The best part about home renovation TikTok is that sometimes you get gorgeous interior design inspirations, but other times you get incredible DIY fails. In this subculture, people renovate vans into tiny homes, bring historic properties to their restored glory, paint their cabinets a sage green, and more. Because so many people stayed in their homes during the pandemic, it makes sense that home improvement became such a popular genre with consumers. Given the rising prices for alterations, it also makes sense that people are finding less expensive ways to recreate the looks and decor that they want. This subculture focuses on tips and tricks that people can do to save money around the house for pieces like accent items, furniture and shelving–but sometimes those tips turn into disasters. 

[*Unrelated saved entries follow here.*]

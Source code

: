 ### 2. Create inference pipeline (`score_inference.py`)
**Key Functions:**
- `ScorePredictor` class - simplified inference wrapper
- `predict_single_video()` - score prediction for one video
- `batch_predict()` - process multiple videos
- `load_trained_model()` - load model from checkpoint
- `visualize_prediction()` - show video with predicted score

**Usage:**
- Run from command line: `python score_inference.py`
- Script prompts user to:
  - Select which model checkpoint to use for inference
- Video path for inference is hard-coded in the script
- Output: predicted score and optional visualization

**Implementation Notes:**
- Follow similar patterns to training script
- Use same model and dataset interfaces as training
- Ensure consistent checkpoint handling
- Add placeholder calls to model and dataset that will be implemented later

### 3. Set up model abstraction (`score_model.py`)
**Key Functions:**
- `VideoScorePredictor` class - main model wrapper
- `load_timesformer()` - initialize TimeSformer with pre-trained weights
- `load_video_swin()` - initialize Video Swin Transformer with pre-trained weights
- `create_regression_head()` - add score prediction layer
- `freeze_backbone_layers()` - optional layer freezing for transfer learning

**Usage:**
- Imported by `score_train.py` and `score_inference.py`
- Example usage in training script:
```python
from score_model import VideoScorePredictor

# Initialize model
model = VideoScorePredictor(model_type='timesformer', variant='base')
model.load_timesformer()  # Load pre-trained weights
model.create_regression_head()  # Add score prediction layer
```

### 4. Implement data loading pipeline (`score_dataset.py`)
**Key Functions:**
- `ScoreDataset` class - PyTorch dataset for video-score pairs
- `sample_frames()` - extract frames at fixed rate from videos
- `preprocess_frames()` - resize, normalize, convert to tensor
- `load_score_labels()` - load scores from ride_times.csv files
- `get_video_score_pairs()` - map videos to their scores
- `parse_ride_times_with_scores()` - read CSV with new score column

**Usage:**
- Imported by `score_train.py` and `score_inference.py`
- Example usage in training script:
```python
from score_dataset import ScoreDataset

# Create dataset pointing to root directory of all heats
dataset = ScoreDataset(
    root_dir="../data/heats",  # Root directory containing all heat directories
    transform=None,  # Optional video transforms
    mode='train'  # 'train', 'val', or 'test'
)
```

Getting rid of this green is a journey I was not ready for

♬ Survivor - Destiny's Child

One of my favorite recent developments was the saga of the girl trying to DIY her bathroom–you know who I’m talking about. From the green paint on the sink tops to the hand-painted stencil tile patterns, creator @graceoheeron truly captured the allure of home DIY TikTok. She might have paid for it in terms of paint and craft supplies, but the content went viral and ended up getting her over a hundred thousand followers and a few million views. 

  • Fashion TikTok

Fashion culture and creators have seen a lot of iterations, and will always have a very popular platform on social media. For TikTok, fashion is one of the cornerstones, resulting in subcultures such as “get dressed with me” TikTok, clothing hauls, outfit role calls, and more. Because the genre is constantly evolving with each trend, it’s important to look at all the different trends as subcultures of their own. I guarantee you’ll find thousands of videos for each style of fashion content, and equally as many creators putting their own spin on the space. 


I genuinely can't believe this started such a big trend!!! I think this is part 5?😭

♬ original sound - Wisdom Kaye

  • Audio Producer TikTok

Audio producers grew in popularity thanks to music marketing on TikTok. As more artists released their music on TikTok for users to incorporate into their content, more producers noticed an opportunity to showcase their skills. Whether they were having fun or starting their own business, audio producers found a niche on TikTok, and started creating some of the most popular mashups and remixes today. Each audio remix gives birth to a new trend, and can be used by millions of people around the world–like this viral rendition of Olivia Rodrigo's "good 4 u" by producer @adamusic_.

This subculture focuses on the technical aspect of audio production, while giving TikTok users something fun, niche and meme-y to work with. Audio producer TikTok has gotten so popular that publications like Seventeen Magazine have taken notice.

Chances are you’ve been exposed to some of these subcultures. Maybe you’ve even dived deeper into a niche, and now you’re in a sub-subculture! The power of TikTok lies in its accessibility, giving everyone an outlet to create content about things that they truly enjoy. So although this is a basic list of some of the most popular subcultures on TikTok, there are so many more to explore. Stay curious, and prepare for the occasional deep dive!